Außerdem werden negative Auswirkungen auf die Beschäftigung in der Pflanzenproduktion erwartet. Für das gesamte Einzugsgebiet des Amu Darya wird bei einem Szenario mit einer Wasserentnahme von 25% durch Qush-Tepa ein Rückgang der Beschäftigung in der Pflanzenproduktion um 27,6% erwartet, was einen Verlust von fast 250.000 Arbeitsplätzen bedeuten würde. Auch hier ist die Region Kashkadarya mit einem geschätzten Verlust von etwa 97.000 Arbeitsplätzen am stärksten betroffen. Diese großen negativen Auswirkungen in Kashkadarya lassen sich durch die derzeitige Anbaustruktur in der Region erklären, insbesondere durch die Tatsache, dass dort kein Reis angebaut wird. Aufgrund der hohen Wasserintensität von Reis geht die Anbaufläche für diese Kultur am stärksten zurück, wenn die Wasserverfügbarkeit sinkt. In anderen Regionen werden durch eine kleine Verringerung der Reisanbaufläche relativ große Wassermengen frei, die für andere Kulturen genutzt werden können. Da es in Kashkadarya keinen Reis gibt, ist eine solche Substitution in der Region nicht möglich, was insgesamt zu den größten Rückgängen bei der Anbaufläche, der Wertschöpfung aus der Pflanzenproduktion und den Arbeitsplätzen führt.

Empfehlungen

Da der Bau des Qush-Tepa-Kanals bereits begonnen hat, sollte sich die Politik auf Maßnahmen konzentrieren, die den Regionen im Einzugsgebiet des Amu Darya helfen, sich an die neuen Ressourceneinschränkungen anzupassen.

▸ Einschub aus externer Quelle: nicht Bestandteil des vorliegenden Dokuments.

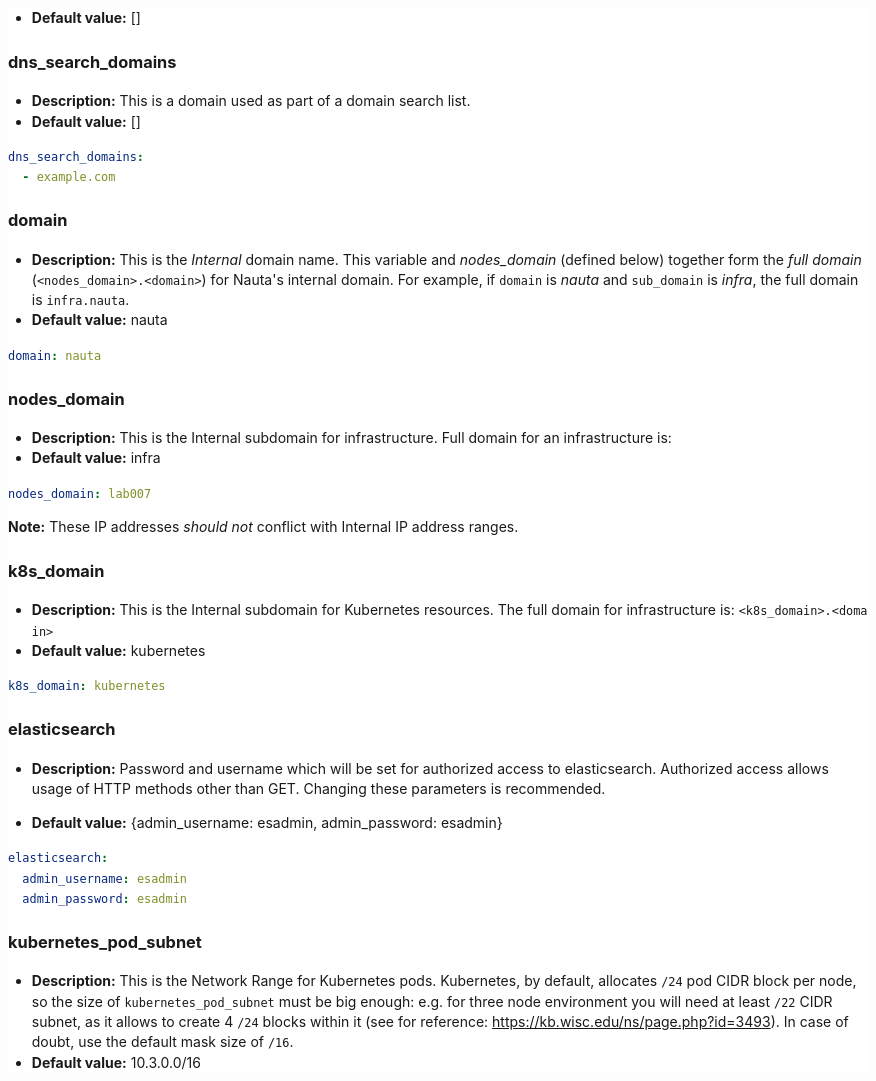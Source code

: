- **Default value:** []

### dns_search_domains
- **Description:** This is a domain used as part of a domain search list.
- **Default value:** []

```yaml
dns_search_domains:
  - example.com
  ```

### domain
- **Description:** This is the _Internal_ domain name. This variable and _nodes_domain_ (defined below) together form the _full domain_ (`<nodes_domain>.<domain>`) for Nauta's internal domain. For example, if `domain` is _nauta_ and `sub_domain` is _infra_, the full domain is `infra.nauta`.
- **Default value:** nauta

```yaml
domain: nauta
```

### nodes_domain
- **Description:** This is the Internal subdomain for infrastructure. Full domain for an infrastructure is:
- **Default value:** infra

```yaml
nodes_domain: lab007
```

**Note:** These IP addresses _should not_ conflict with Internal IP address ranges.

### k8s_domain
- **Description:** This is the Internal subdomain for Kubernetes resources. The full domain for infrastructure is: `<k8s_domain>.<domain>`
- **Default value:** kubernetes

```yaml
k8s_domain: kubernetes
```

### elasticsearch
- **Description:** Password and username which will be set for authorized access
to elasticsearch. Authorized access allows usage of HTTP methods other than GET.
Changing these parameters is recommended.

- **Default value:** {admin_username: esadmin, admin_password: esadmin}

```yaml
elasticsearch:
  admin_username: esadmin
  admin_password: esadmin
```

### kubernetes_pod_subnet
- **Description:** This is the Network Range for Kubernetes pods. Kubernetes, by default, allocates `/24` pod CIDR block per node, so the size of `kubernetes_pod_subnet` must be big enough: e.g. for three node environment you will need at least `/22` CIDR subnet, as it allows to create 4 `/24` blocks within it (see for reference: https://kb.wisc.edu/ns/page.php?id=3493). In case of doubt, use the default mask size of `/16`.
- **Default value:** 10.3.0.0/16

Eine wichtige Maßnahme zur Anpassung an die geringere Wasserverfügbarkeit wäre die Reduzierung des Wasserverbrauchs pro Hektar durch wassersparende Technologien und eine effizientere Bewässerung. Um Anreize für die Landwirte zu schaffen, wassersparende Technologien einzusetzen, empfehlen wir Subventionen, insbesondere für Kleinbauern. Wir sehen auch die Notwendigkeit einer Ausweitung der landwirtschaftlichen Beratungsdienste, um das Bewusstsein der Landwirte für die Vorteile dieser Technologien zu stärken.

Ein weiterer wichtiger Aspekt ist die Reform der derzeitigen Wassertarife. Die Tarife müssen an den tatsächlichen Verbrauch gekoppelt und auf ein Niveau angehoben werden, das die Wasserknappheit angemessen reflektiert.

Neben der Einführung wirksamer Tarife wird eine schnellere Liberalisierung der derzeitigen Landzuteilungspolitik dringend empfohlen. Mit der derzeitigen Politik sind die Landwirte nicht in der Lage, sich durch eine Änderung der angebauten Kulturen an den Schock der Wasserverringerung anzupassen. Insbesondere die Baumwollanbaufläche ist derzeit größer als sie es unter einer liberalisierten Regelung sein würde.

Schließlich zeigten die Modellierungsergebnisse große Unterschiede bei den wirtschaftlichen Auswirkungen auf die Regionen. Daher sollte die Politik einen regionalen Entwicklungsansatz verfolgen und sich insbesondere auf die am stärksten betroffenen Regionen wie Kashkadarya konzentrieren.